Both ``get_absolute_url()`` and ``item_link()`` should return the item's
URL as a normal Python string. As with ``get_absolute_url()``, the
result of ``item_link()`` will be included directly in the URL, so you
are responsible for doing all necessary URL quoting and conversion to
ASCII inside the method itself.
* For the LatestEntries example above, we could have very simple feed templates:
* latest_title.html::
{{ obj.title }}
* latest_description.html::
{{ obj.description }}
.. _chicagocrime.org: http://www.chicagocrime.org/
.. _object-relational mapper: ../db-api/
.. _Django templates: ../templates/
A complex example
-----------------
The framework also supports more complex feeds, via parameters.
For example, `chicagocrime.org`_ offers an RSS feed of recent crimes for every
police beat in Chicago. It'd be silly to create a separate ``Feed`` class for
each police beat; that would violate the `DRY principle`_ and would couple data
to programming logic. Instead, the syndication framework lets you make generic
feeds that output items based on information in the feed's URL.
On chicagocrime.org, the police-beat feeds are accessible via URLs like this:
* ``/rss/beats/0613/`` -- Returns recent crimes for beat 0613.
* ``/rss/beats/1424/`` -- Returns recent crimes for beat 1424.
The slug here is ``"beats"``. The syndication framework sees the extra URL bits
after the slug -- ``0613`` and ``1424`` -- and gives you a hook to tell it what
those URL bits mean, and how they should influence which items get published in
the feed.
An example makes this clear. Here's the code for these beat-specific feeds::
class BeatFeed(Feed):
def get_object(self, bits):
# In case of "/rss/beats/0613/foo/bar/baz/", or other such clutter,
# check that bits has only one member.
if len(bits) != 1:
raise ObjectDoesNotExist
return Beat.objects.get(beat__exact=bits[0])
def title(self, obj):
return "Chicagocrime.org: Crimes for beat %s" % obj.beat
def link(self, obj):
return obj.get_absolute_url()
def description(self, obj):
return "Crimes recently reported in police beat %s" % obj.beat
def items(self, obj):
return Crime.objects.filter(beat__id__exact=obj.id).order_by('-crime_date')[:30]

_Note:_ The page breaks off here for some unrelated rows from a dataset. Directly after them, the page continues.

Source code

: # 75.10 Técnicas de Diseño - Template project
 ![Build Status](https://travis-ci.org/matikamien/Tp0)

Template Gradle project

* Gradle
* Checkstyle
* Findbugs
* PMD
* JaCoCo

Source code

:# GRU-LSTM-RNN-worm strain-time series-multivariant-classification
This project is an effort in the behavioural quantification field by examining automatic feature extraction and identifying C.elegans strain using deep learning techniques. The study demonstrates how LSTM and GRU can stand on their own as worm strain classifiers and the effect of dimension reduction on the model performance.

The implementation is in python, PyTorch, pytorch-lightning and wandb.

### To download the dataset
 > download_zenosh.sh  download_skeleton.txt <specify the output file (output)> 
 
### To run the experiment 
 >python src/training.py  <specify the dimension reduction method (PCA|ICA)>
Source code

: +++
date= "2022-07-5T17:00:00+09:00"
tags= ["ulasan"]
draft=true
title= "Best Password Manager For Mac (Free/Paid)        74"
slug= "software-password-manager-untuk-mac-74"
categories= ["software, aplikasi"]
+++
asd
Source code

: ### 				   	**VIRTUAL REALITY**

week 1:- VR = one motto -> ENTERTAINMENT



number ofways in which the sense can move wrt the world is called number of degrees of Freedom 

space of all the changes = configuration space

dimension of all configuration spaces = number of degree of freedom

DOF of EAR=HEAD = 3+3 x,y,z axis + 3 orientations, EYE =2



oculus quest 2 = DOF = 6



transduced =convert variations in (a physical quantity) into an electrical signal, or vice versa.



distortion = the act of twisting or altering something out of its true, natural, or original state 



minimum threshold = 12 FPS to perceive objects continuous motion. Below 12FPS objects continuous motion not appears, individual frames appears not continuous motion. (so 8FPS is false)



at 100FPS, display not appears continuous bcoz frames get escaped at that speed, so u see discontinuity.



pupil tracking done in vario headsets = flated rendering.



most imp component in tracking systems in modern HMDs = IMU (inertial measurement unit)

Here's the basic algorithm the RSS framework follows, given this class and a
request to the URL ``/rss/beats/0613/``:
* The framework gets the URL ``/rss/beats/0613/`` and notices there's
an extra bit of URL after the slug. It splits that remaining string by
the slash character (``"/"``) and calls the ``Feed`` class'
``get_object()`` method, passing it the bits. In this case, bits is
``['0613']``. For a request to ``/rss/beats/0613/foo/bar/``, bits would
be ``['0613', 'foo', 'bar']``.
* ``get_object()`` is responsible for retrieving the given beat, from the
given ``bits``. In this case, it uses the Django database API to retrieve
the beat. Note that ``get_object()`` should raise
``django.core.exceptions.ObjectDoesNotExist`` if given invalid
parameters. There's no ``try``/``except`` around the
``Beat.objects.get()`` call, because it's not necessary; that function
raises ``Beat.DoesNotExist`` on failure, and ``Beat.DoesNotExist`` is a
subclass of ``ObjectDoesNotExist``. Raising ``ObjectDoesNotExist`` in
``get_object()`` tells Django to produce a 404 error for that request.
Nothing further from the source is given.